Results of quantitative phase
The M-learning willingness scale was designed based on a qualitative study and literature review with 92 statements. Psychometric parameter results are further discussed in the following sections.
As all the statements had an impact score >1.5, with the modification in the eight statements based on qualitative face validity, all the 92 statements entered the content validity stage.

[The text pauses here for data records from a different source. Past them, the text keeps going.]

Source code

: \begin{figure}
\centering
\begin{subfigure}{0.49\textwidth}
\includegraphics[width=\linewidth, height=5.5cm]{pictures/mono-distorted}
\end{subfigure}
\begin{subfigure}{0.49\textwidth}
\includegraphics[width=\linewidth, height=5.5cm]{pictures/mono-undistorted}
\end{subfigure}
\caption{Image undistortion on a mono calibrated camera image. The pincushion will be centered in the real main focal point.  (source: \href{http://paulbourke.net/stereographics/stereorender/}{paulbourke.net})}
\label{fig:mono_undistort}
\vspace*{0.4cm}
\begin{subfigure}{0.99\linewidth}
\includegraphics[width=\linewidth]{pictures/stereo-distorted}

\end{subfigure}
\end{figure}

Qualitative content validity
Based on the experts' opinions, 25 statements were omitted due to semantic similarity. In addition, some of the statements were edited based on the comments by experts and 67 statements remained in the scale.
Content validity ratio
To compute CVR based on the Lawshe table, the threshold was set at 0.62. Therefore, out of the 67 statements, 11 did not meet the threshold and out of these 11 statements, two remained in the scale due to the importance of the topic and consensus of opinions among the research team members. Thus, with nine statements omitted, CVI was obtained for the scale with 58 statements.
Content validity index
To determine CVI of the scale, a threshold point of 0.8 was adopted. Therefore, 55 statements met the threshold and three statements were omitted. In addition, the mean CVI of the statements was 0.97, which is very high.
The participants in this stage were 482 undergraduate students. Kaiser–Meyer–Olkin (KMO) test was used to examine the adequacy of sampling for explorative factor analysis (KMO = 0.921) [Table 1]. Factor analysis is recommended when KMO = 0.80 or 0.90.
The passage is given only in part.